## What is expected
Extract exactly and only the lines of the data below, starting at the line with "- **原因**：前端显示问" and stopping after the final line.

## Source data

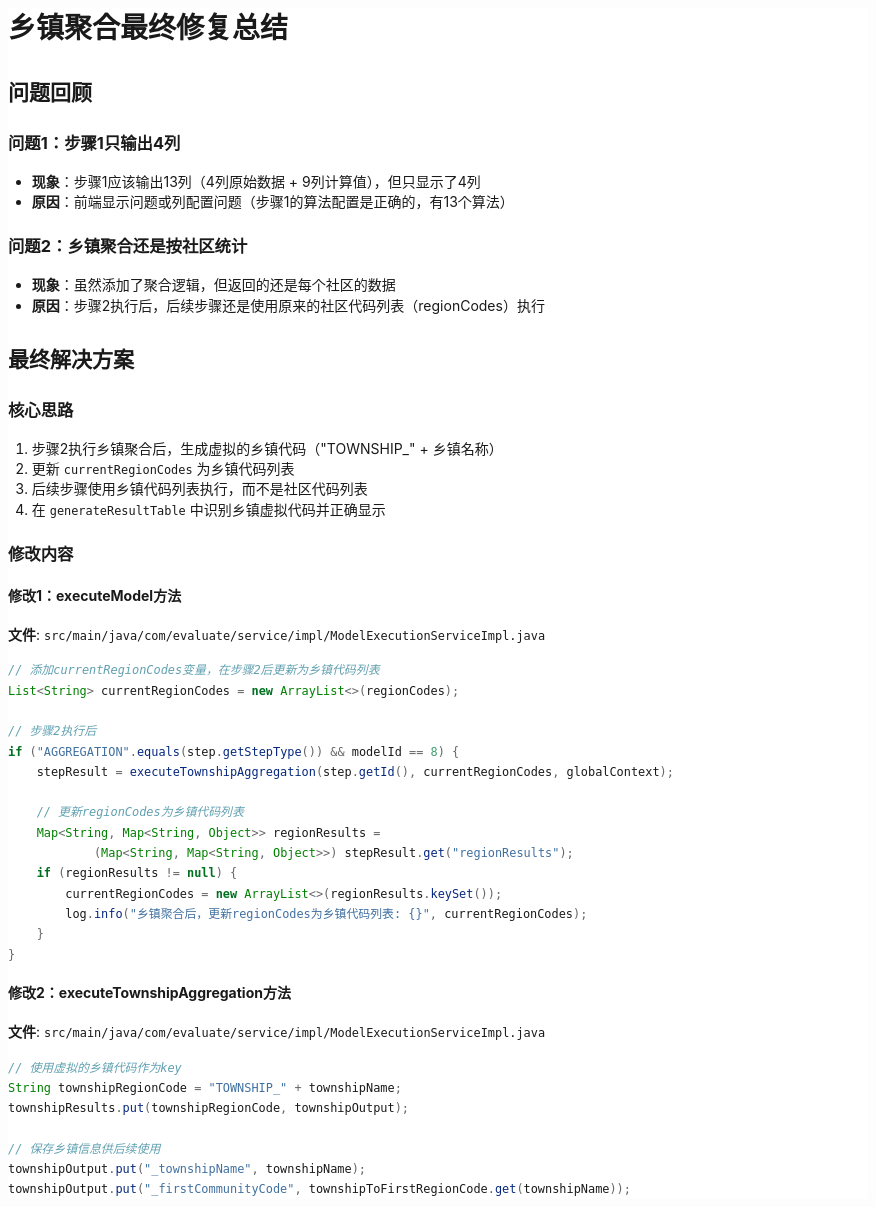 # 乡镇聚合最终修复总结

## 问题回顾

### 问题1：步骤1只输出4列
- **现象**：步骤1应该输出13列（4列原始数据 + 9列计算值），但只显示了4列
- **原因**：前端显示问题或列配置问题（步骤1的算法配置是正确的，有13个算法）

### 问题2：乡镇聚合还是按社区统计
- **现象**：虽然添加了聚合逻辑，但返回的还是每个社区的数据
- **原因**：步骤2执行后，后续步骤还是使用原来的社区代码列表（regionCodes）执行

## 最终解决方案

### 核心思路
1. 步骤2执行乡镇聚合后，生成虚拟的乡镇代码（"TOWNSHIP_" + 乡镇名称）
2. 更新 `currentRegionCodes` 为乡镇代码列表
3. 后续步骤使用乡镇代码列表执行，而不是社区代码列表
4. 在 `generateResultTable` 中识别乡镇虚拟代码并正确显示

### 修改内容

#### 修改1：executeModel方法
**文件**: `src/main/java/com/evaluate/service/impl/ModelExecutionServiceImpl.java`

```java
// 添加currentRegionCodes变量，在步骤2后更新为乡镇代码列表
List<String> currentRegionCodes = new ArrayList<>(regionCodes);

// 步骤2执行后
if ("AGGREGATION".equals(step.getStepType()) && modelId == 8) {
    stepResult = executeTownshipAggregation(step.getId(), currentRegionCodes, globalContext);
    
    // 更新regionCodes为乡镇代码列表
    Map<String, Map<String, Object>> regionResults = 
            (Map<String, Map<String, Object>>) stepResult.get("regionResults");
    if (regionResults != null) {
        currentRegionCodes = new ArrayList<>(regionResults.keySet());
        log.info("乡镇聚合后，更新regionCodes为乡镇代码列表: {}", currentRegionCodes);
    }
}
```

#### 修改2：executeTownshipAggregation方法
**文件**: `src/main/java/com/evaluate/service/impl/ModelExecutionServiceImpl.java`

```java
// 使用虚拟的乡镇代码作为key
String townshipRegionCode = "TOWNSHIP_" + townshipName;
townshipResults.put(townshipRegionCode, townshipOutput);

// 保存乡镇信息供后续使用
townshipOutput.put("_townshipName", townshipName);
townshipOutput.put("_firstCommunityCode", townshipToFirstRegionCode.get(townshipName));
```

## Output for this exercise
- **原因**：前端显示问题或列配置问题（步骤1的算法配置是正确的，有13个算法）

### 问题2：乡镇聚合还是按社区统计
- **现象**：虽然添加了聚合逻辑，但返回的还是每个社区的数据
- **原因**：步骤2执行后，后续步骤还是使用原来的社区代码列表（regionCodes）执行

## 最终解决方案

### 核心思路
1. 步骤2执行乡镇聚合后，生成虚拟的乡镇代码（"TOWNSHIP_" + 乡镇名称）
2. 更新 `currentRegionCodes` 为乡镇代码列表
3. 后续步骤使用乡镇代码列表执行，而不是社区代码列表
4. 在 `generateResultTable` 中识别乡镇虚拟代码并正确显示

### 修改内容

#### 修改1：executeModel方法
**文件**: `src/main/java/com/evaluate/service/impl/ModelExecutionServiceImpl.java`

```java
// 添加currentRegionCodes变量，在步骤2后更新为乡镇代码列表
List<String> currentRegionCodes = new ArrayList<>(regionCodes);

// 步骤2执行后
if ("AGGREGATION".equals(step.getStepType()) && modelId == 8) {
    stepResult = executeTownshipAggregation(step.getId(), currentRegionCodes, globalContext);
    
    // 更新regionCodes为乡镇代码列表
    Map<String, Map<String, Object>> regionResults = 
            (Map<String, Map<String, Object>>) stepResult.get("regionResults");
    if (regionResults != null) {
        currentRegionCodes = new ArrayList<>(regionResults.keySet());
        log.info("乡镇聚合后，更新regionCodes为乡镇代码列表: {}", currentRegionCodes);
    }
}
```

#### 修改2：executeTownshipAggregation方法
**文件**: `src/main/java/com/evaluate/service/impl/ModelExecutionServiceImpl.java`

```java
// 使用虚拟的乡镇代码作为key
String townshipRegionCode = "TOWNSHIP_" + townshipName;
townshipResults.put(townshipRegionCode, townshipOutput);

// 保存乡镇信息供后续使用
townshipOutput.put("_townshipName", townshipName);
townshipOutput.put("_firstCommunityCode", townshipToFirstRegionCode.get(townshipName));
```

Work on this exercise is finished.